L’identificazione crea un reazione e non un azione.

2.     DISIDENTIFICAZIONE. Con un po’ di pratica è possibile osservare il contenuto senza esserne travolto.

3.     AUTOIDENTIFICAZIONE. Identificarsi con il sé, privo di contenuto.

(L’immagine utilizzata, alcune frasi e concetti sono tratti dal libro: Crescere di Piero Ferrucci, casa editrice Astrolabio).

INTRODUZIONE COMUNE A TUTTE LE MEDITAZIONI:

Mettiti in posizione comoda, ascolta il respiro (non forzare la respirazione, lasciala essere semplicemente così com’è) fin quando non percepisci che qualcosa dentro si rilassa, poi scannerizza il corpo con la tua mente, senza modificare quello che osservi e…


NELLA MEDITAZIONE:  (circa 10/15 minuti)

1.  Senza correggere o modificare la tua consapevolezza attuale, nota che esisti, cerca cos’è che interiormente ti dà la sensazione di esistenza, non cercare nulla di complesso. Forse quello che cerchi è difficile da trovare perché è una sensazione che solitamente si dà per scontata, che ci è cosi vicina da essere invisibile alla nostra mente.

2.  Ora che hai "assaggiato" la percezione di esistenza, collegala a delle sensazioni fisiche ben chiare: come ti senti?
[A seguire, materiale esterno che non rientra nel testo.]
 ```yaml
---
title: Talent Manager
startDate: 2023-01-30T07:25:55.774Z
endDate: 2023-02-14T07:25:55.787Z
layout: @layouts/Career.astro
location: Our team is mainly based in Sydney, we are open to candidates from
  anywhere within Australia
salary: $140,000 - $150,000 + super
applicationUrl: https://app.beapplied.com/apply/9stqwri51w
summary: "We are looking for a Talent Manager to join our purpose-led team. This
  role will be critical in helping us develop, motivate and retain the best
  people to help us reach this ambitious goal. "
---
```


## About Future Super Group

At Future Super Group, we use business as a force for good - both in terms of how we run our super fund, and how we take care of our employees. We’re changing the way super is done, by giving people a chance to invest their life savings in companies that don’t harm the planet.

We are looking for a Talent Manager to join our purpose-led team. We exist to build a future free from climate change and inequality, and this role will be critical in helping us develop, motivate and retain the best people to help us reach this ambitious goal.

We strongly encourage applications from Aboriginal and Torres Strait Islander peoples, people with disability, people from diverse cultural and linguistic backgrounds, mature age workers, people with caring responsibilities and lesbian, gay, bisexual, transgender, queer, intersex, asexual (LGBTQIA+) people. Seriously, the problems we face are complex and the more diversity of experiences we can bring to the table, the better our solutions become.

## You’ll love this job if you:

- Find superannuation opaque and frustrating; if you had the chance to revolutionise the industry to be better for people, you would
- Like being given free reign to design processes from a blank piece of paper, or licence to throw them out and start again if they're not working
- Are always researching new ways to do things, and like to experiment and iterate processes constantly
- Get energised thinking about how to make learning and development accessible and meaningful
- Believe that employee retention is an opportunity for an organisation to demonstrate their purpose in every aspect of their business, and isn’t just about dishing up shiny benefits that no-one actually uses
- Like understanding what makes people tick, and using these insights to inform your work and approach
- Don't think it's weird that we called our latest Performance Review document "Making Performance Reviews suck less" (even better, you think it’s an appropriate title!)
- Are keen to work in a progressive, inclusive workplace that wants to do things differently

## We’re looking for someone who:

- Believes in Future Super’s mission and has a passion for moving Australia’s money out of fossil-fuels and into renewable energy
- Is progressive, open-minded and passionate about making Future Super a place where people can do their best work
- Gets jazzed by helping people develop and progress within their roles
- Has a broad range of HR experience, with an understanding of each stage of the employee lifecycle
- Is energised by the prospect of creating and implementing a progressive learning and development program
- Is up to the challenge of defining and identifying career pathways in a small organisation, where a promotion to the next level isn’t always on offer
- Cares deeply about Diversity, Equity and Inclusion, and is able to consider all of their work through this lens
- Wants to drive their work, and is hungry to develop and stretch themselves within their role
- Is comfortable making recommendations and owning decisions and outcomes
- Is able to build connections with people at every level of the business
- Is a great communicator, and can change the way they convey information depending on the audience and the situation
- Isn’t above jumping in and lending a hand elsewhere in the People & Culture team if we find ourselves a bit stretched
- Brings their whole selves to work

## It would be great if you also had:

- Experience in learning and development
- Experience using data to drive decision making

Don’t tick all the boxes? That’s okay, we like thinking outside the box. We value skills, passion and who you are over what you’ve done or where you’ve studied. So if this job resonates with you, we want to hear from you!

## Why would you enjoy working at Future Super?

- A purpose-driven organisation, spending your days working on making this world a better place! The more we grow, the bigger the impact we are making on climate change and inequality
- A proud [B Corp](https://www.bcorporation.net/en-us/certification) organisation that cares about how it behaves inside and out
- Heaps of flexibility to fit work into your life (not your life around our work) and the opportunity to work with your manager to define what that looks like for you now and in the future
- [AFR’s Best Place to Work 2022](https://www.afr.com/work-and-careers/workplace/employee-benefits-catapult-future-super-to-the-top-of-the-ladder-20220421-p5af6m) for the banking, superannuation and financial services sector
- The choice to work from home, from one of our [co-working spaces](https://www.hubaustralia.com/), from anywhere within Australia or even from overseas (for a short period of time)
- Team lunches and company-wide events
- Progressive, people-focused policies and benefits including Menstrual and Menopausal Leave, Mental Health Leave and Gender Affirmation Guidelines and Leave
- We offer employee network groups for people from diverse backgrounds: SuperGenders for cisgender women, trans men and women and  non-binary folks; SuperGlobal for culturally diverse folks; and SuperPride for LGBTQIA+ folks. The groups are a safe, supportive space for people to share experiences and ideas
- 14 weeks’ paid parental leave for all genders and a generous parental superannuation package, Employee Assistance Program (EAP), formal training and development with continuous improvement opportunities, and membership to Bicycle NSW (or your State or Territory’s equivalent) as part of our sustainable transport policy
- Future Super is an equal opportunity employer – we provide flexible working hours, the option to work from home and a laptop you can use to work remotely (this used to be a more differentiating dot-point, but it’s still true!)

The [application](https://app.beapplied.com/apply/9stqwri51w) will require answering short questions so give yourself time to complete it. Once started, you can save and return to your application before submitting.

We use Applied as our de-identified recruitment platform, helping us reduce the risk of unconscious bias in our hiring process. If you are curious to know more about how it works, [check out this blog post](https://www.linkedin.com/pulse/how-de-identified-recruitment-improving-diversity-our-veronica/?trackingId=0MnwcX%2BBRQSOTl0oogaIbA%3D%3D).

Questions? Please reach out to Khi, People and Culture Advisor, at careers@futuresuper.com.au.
Osserva le percezioni fisiche: com’è il tuo respiro, ti senti leggero o pesante, ti senti contratto o rilassato?

3.  Cerca di rimanere il più possibile in contatto con questa percezione, senza forzare; e se arrivano dei pensieri, delle emozioni o delle immagini, lasciale passare e ritorna alla percezione di PURA ESISTENZA.

PASSAGGIO FACOLTATIVO
Adesso chiedi al tuo inconscio di darti un simbolo che possa aiutarti nel mantenere la consapevolezza di esistenza durante le tue giornate (fai una richiesta chiara); dopo aver fatto la tua richiesta interiormente, lascia lo spazio interno necessario perché si manifesti il più spontaneamente possibile un simbolo, un'immagine o una parola.


PUNTI FONDAMENTALI

  • Trovare dei punti di riferimento chiari alla percezione di esistenza.
  • Come si manifesta: sensazioni, posizione fisica, emozioni, stati d’animo, ricordi sensoriali.
  • Che relazione ha questa sensazione con lo stato temporale, il tempo sembra passare più in fretta o più lentamente del solito?
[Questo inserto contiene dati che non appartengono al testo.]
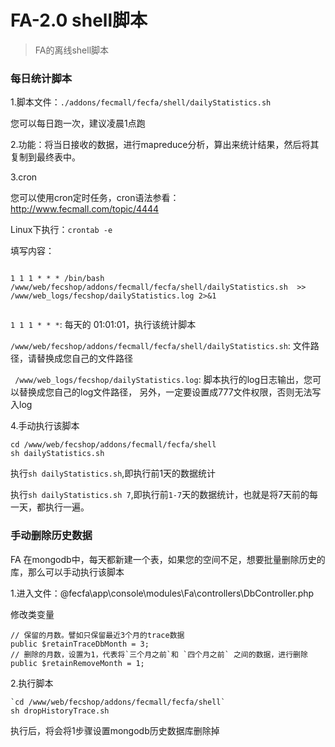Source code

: FA-2.0 shell脚本
===========

> FA的离线shell脚本



### 每日统计脚本

1.脚本文件：`./addons/fecmall/fecfa/shell/dailyStatistics.sh`

您可以每日跑一次，建议凌晨1点跑



2.功能：将当日接收的数据，进行mapreduce分析，算出来统计结果，然后将其复制到最终表中。


3.cron

您可以使用cron定时任务，cron语法参看：http://www.fecmall.com/topic/4444

Linux下执行：`crontab -e`

填写内容：

```

1 1 1 * * * /bin/bash /www/web/fecshop/addons/fecmall/fecfa/shell/dailyStatistics.sh  >> /www/web_logs/fecshop/dailyStatistics.log 2>&1


```

`1 1 1 * * *`: 每天的 01:01:01，执行该统计脚本


`/www/web/fecshop/addons/fecmall/fecfa/shell/dailyStatistics.sh`: 文件路径，请替换成您自己的文件路径

` /www/web_logs/fecshop/dailyStatistics.log`: 脚本执行的log日志输出，您可以替换成您自己的log文件路径，
另外，一定要设置成777文件权限，否则无法写入log


4.手动执行该脚本

```
cd /www/web/fecshop/addons/fecmall/fecfa/shell
sh dailyStatistics.sh 
```

执行`sh dailyStatistics.sh`,即执行前1天的数据统计


执行`sh dailyStatistics.sh 7`,即执行前`1-7`天的数据统计，也就是将7天前的每一天，都执行一遍。


### 手动删除历史数据


FA 在mongodb中，每天都新建一个表，如果您的空间不足，想要批量删除历史的库，那么可以手动执行该脚本


1.进入文件：@fecfa\app\console\modules\Fa\controllers\DbController.php


修改类变量

```
// 保留的月数。譬如只保留最近3个月的trace数据
public $retainTraceDbMonth = 3;
// 删除的月数，设置为1，代表将`三个月之前`和 `四个月之前` 之间的数据，进行删除
public $retainRemoveMonth = 1;
```

2.执行脚本

```
`cd /www/web/fecshop/addons/fecmall/fecfa/shell`
sh dropHistoryTrace.sh
```

执行后，将会将1步骤设置mongodb历史数据库删除掉


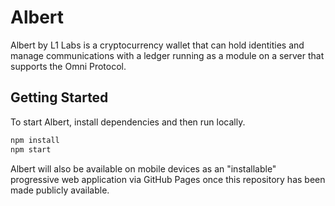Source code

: # Albert

Albert by L1 Labs is a cryptocurrency wallet that can hold identities and manage
communications with a ledger running as a module on a server that supports the Omni
Protocol.

## Getting Started

To start Albert, install dependencies and then run locally.

```sh
npm install
npm start
```

Albert will also be available on mobile devices as an "installable" progressive web
application via GitHub Pages once this repository has been made publicly available.
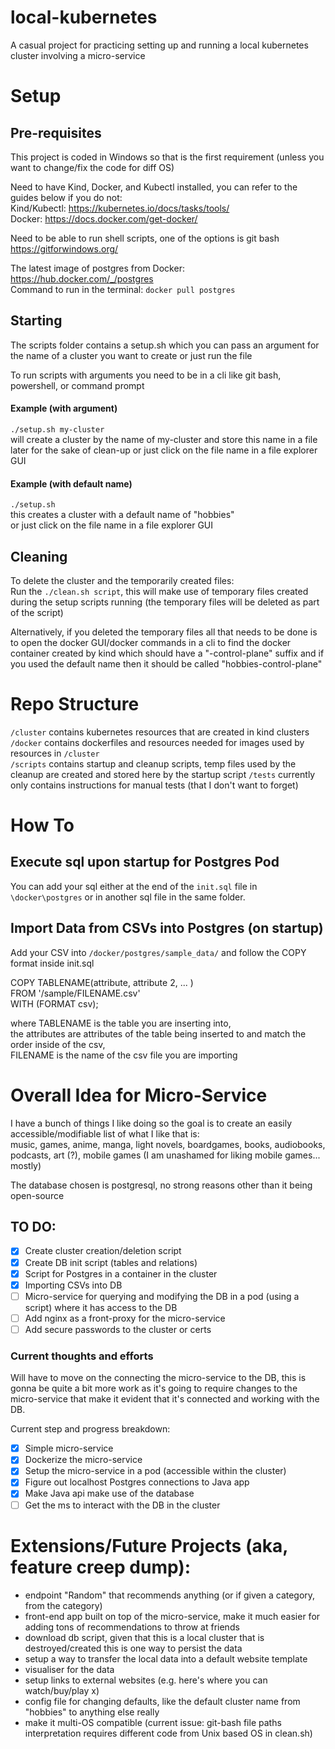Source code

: # local-kubernetes
A casual project for practicing setting up and running a local kubernetes cluster involving a micro-service 

# Setup
## Pre-requisites
This project is coded in Windows so that is the first requirement (unless you want to change/fix the code for diff OS)

Need to have Kind, Docker, and Kubectl installed, you can refer to the guides below if you do not:  
Kind/Kubectl: https://kubernetes.io/docs/tasks/tools/  
Docker: https://docs.docker.com/get-docker/  

Need to be able to run shell scripts, one of the options is git bash
https://gitforwindows.org/  

The latest image of postgres from Docker: https://hub.docker.com/_/postgres  
Command to run in the terminal: ```docker pull postgres```

## Starting
The scripts folder contains a setup.sh which you can pass an argument for the name of a cluster you want to create or just run the file 

To run scripts with arguments you need to be in a cli like git bash, powershell, or command prompt

#### Example (with argument)
```./setup.sh my-cluster```  
will create a cluster by the name of my-cluster and store this name in a file later for the sake of clean-up
or just click on the file name in a file explorer GUI
#### Example (with default name)
```./setup.sh```   
this creates a cluster with a default name of "hobbies"  
or just click on the file name in a file explorer GUI
 
## Cleaning
To delete the cluster and the temporarily created files:  
Run the ```./clean.sh script```, this will make use of temporary files created during the setup scripts running (the temporary files will be deleted as part of the script) 

Alternatively, if you deleted the temporary files all that needs to be done is to open the docker GUI/docker commands in a cli to find the docker container created by kind which should have a "-control-plane" suffix and if you used the default name then it should be called "hobbies-control-plane"

# Repo Structure
```/cluster``` contains kubernetes resources that are created in kind clusters  
```/docker``` contains dockerfiles and resources needed for images used by resources in ```/cluster```   
```/scripts``` contains startup and cleanup scripts, temp files used by the cleanup are created and stored here by the startup script 
```/tests``` currently only contains instructions for manual tests (that I don't want to forget)  

# How To

## Execute sql upon startup for Postgres Pod
You can add your sql either at the end of the ```init.sql``` file in ```\docker\postgres``` or in another sql file in the same folder.


## Import Data from CSVs into Postgres (on startup)
Add your CSV into ```/docker/postgres/sample_data/``` and follow the COPY format inside init.sql

COPY TABLENAME(attribute, attribute 2, ... )  
FROM '/sample/FILENAME.csv'  
WITH (FORMAT csv);  

where 
TABLENAME is the table you are inserting into,  
the attributes are attributes of the table being inserted to and match the order inside of the csv,  
FILENAME is the name of the csv file you are importing

# Overall Idea for Micro-Service
I have a bunch of things I like doing so the goal is to create an easily accessible/modifiable list of what I like that is:  
music, games, anime, manga, light novels, boardgames, books, audiobooks, podcasts, art (?), mobile games (I am unashamed for liking mobile games... mostly) 

The database chosen is postgresql, no strong reasons other than it being open-source

## TO DO: 
- [x] Create cluster creation/deletion script 
- [x] Create DB init script (tables and relations)
- [x] Script for Postgres in a container in the cluster 
- [x] Importing CSVs into DB 
- [ ] Micro-service for querying and modifying the DB in a pod (using a script) where it has access to the DB 
- [ ] Add nginx as a front-proxy for the micro-service
- [ ] Add secure passwords to the cluster or certs

### Current thoughts and efforts 
Will have to move on the connecting the micro-service to the DB, this is gonna be quite a bit more work as it's going to require changes to the micro-service that make it evident that it's connected and working with the DB. 

Current step and progress breakdown:
- [x] Simple micro-service
- [x] Dockerize the micro-service
- [x] Setup the micro-service in a pod (accessible within the cluster)
- [x] Figure out localhost Postgres connections to Java app
- [x] Make Java api make use of the database
- [ ] Get the ms to interact with the DB in the cluster

# Extensions/Future Projects (aka, feature creep dump):
- endpoint "Random" that recommends anything (or if given a category, from the category)
- front-end app built on top of the micro-service, make it much easier for adding tons of recommendations to throw at friends
- download db script, given that this is a local cluster that is destroyed/created this is one way to persist the data
- setup a way to transfer the local data into a default website template
- visualiser for the data
- setup links to external websites (e.g. here's where you can watch/buy/play x)
- config file for changing defaults, like the default cluster name from "hobbies" to anything else really 
- make it multi-OS compatible (current issue: git-bash file paths interpretation requires different code from Unix based OS in clean.sh)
Attenzione – FOCUS GIORNALIERO
Ora hai dei punti di riferimento che ti permettono di richiamare la sensazione di esistenza, richiamala il più spesso possibile.
Per aiutarti puoi:

  • richiamare le sensazioni fisiche connesse alla sensazione di pura esistenza;
  • appendere foto nel luogo in cui vivi o lavori, fare disegni o cambiare il desktop del tuo cellulare con il simbolo che il tuo inconscio gentilmente ti ha fornito;
  • ascoltare il respiro, di tanto in tanto, può aiutarti a connetterti alla sensazione di pura esistenza (ascoltarlo non significa guidarlo);
  • osservare se in una settimana non sei riuscito a richiamare la sensazione di Pura Esistenza nemmeno una volta: questo non è un fallimento, è una presa di coscienza, che è molto utile, può essere una sveglia, un punto di partenza.
Bene, buon lavoro ci rivediamo alla prossima meditazione!